§ What is required
Given the records below, would you repeat exactly the lines that begin at the one containing "1. This triggers the full CI/CD pipeline." and end at the one containing "In this task, you", inclusive?

§ The records
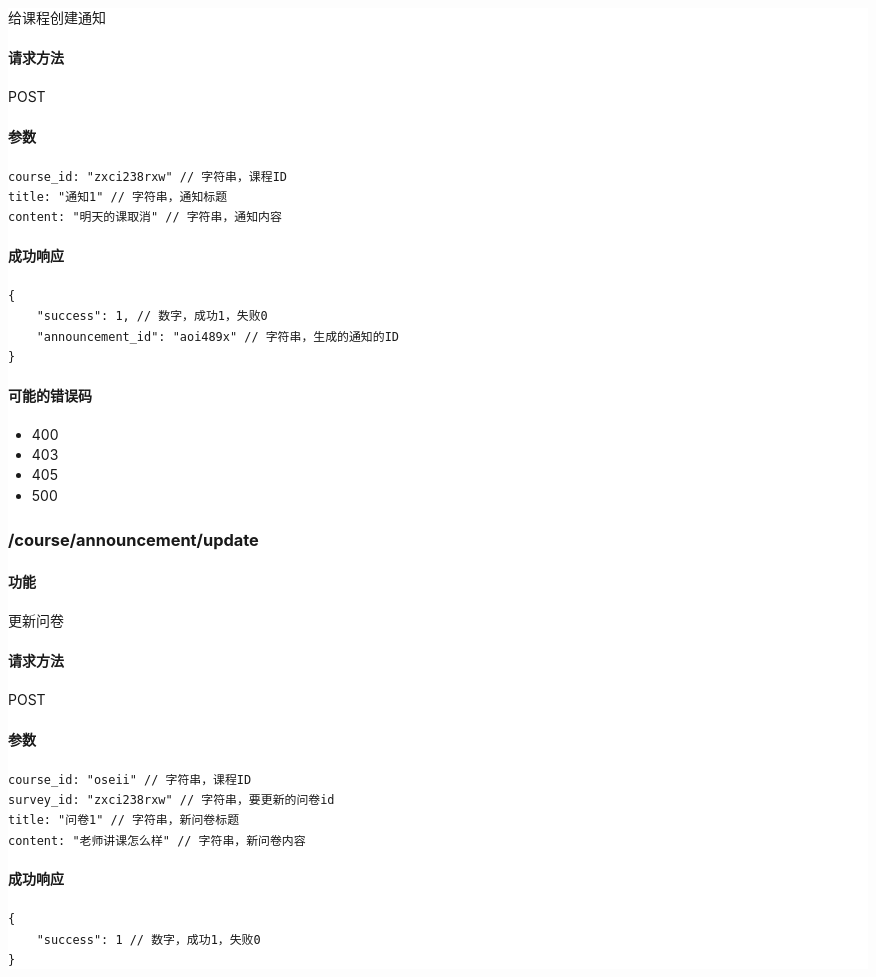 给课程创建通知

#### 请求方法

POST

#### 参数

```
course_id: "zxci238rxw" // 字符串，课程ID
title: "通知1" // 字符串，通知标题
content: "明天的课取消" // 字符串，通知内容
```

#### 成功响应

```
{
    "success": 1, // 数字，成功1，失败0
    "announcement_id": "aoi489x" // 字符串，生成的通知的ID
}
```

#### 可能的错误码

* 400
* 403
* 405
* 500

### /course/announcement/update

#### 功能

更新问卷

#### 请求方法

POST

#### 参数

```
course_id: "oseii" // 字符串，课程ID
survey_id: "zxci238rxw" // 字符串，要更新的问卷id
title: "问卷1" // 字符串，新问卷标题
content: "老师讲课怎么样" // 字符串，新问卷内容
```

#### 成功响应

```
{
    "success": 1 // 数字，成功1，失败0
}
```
* * *
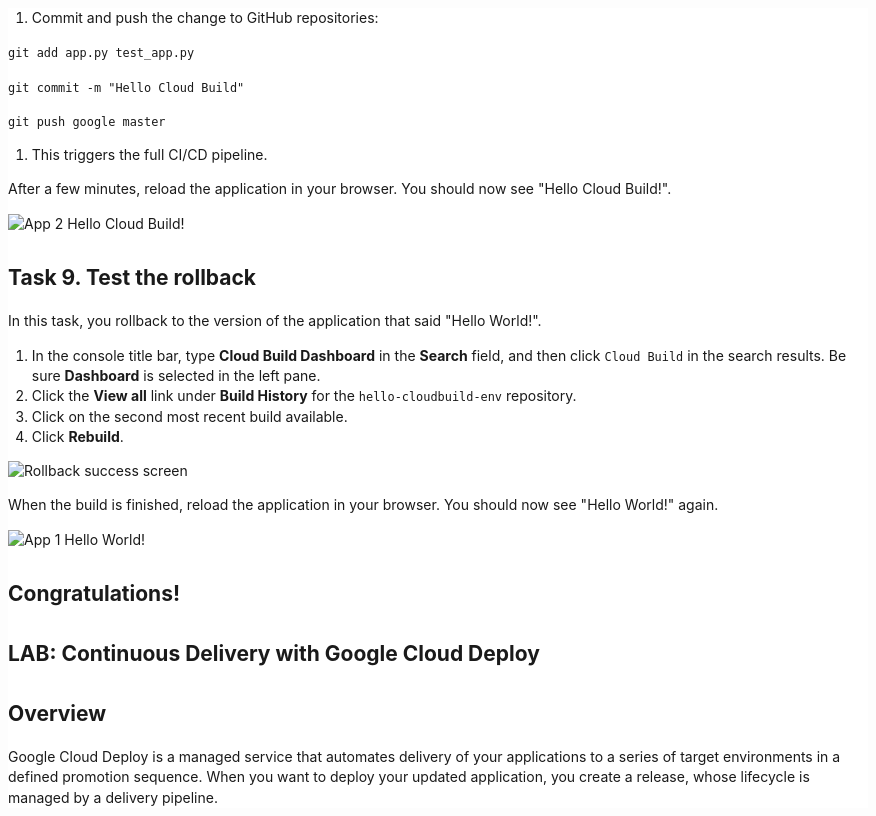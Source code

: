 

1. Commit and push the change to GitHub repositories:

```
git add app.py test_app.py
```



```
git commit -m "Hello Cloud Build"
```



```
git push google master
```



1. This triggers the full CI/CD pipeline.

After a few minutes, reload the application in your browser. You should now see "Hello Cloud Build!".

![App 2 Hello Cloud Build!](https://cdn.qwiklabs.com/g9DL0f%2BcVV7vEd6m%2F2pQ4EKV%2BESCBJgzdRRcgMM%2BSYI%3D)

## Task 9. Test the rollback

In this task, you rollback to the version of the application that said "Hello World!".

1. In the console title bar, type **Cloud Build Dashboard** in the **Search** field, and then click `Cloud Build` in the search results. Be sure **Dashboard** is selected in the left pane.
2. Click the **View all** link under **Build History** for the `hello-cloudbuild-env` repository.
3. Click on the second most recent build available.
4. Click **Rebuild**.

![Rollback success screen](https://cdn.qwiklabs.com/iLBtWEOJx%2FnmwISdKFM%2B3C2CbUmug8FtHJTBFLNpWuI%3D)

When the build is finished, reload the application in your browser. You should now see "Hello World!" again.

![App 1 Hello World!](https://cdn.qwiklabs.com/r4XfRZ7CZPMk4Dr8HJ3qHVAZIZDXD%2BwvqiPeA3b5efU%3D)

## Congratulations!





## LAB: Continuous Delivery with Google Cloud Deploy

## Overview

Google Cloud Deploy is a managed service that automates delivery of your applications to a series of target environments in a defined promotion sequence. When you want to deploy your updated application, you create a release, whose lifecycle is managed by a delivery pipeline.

§ Task solution
1. This triggers the full CI/CD pipeline.

After a few minutes, reload the application in your browser. You should now see "Hello Cloud Build!".

![App 2 Hello Cloud Build!](https://cdn.qwiklabs.com/g9DL0f%2BcVV7vEd6m%2F2pQ4EKV%2BESCBJgzdRRcgMM%2BSYI%3D)

## Task 9. Test the rollback

In this task, you rollback to the version of the application that said "Hello World!".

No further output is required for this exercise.